Task statement
Search the entries for the word "which" and pull out each line that has it.

Data shown: Begin

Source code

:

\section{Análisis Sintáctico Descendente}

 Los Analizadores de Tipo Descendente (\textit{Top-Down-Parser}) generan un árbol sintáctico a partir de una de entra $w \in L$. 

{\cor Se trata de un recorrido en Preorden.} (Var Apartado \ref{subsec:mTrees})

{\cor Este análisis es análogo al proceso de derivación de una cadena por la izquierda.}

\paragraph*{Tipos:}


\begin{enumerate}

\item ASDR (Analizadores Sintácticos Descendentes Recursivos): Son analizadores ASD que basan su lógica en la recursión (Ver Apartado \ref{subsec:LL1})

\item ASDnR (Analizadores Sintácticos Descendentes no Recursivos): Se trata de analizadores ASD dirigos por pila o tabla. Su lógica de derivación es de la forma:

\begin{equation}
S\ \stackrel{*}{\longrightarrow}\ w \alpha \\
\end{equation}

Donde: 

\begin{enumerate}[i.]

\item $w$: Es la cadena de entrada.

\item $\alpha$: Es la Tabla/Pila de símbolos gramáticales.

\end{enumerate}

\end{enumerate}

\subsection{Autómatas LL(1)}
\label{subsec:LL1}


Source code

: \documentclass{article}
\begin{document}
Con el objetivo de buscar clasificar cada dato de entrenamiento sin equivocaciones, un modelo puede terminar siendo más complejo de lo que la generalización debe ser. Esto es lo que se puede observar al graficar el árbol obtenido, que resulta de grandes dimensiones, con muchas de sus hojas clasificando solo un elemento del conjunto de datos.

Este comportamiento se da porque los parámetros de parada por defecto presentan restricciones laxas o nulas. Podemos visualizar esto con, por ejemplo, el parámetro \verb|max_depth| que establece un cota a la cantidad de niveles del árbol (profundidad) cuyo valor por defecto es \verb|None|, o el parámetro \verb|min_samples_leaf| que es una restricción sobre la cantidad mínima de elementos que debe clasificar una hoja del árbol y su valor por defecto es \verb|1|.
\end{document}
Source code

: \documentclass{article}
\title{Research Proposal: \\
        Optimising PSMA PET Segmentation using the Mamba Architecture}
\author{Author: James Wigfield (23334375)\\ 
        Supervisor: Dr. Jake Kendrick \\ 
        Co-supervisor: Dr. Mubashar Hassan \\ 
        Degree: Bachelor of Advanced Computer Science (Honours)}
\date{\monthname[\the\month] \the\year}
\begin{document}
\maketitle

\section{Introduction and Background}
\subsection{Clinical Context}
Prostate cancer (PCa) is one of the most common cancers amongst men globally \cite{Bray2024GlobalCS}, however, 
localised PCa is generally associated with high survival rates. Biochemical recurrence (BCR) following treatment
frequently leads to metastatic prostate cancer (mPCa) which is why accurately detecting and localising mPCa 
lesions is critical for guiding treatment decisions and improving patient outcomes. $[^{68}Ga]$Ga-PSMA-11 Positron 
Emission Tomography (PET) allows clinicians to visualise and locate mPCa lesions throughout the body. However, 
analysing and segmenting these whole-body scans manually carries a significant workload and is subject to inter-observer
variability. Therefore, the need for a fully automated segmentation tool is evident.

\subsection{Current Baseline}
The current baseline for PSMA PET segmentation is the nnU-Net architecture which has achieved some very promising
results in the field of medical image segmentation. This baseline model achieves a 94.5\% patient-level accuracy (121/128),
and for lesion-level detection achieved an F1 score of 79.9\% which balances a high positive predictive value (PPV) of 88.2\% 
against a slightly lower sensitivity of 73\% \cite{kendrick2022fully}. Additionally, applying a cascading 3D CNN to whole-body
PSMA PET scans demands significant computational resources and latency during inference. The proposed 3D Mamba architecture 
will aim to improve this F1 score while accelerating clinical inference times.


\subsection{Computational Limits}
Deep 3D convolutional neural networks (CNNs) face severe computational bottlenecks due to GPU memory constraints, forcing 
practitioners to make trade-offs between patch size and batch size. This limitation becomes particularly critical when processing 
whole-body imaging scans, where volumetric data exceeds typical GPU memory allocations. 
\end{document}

Data shown: End

Finished exercise
frequently leads to metastatic prostate cancer (mPCa) which is why accurately detecting and localising mPCa 
The current baseline for PSMA PET segmentation is the nnU-Net architecture which has achieved some very promising
and for lesion-level detection achieved an F1 score of 79.9\% which balances a high positive predictive value (PPV) of 88.2\% 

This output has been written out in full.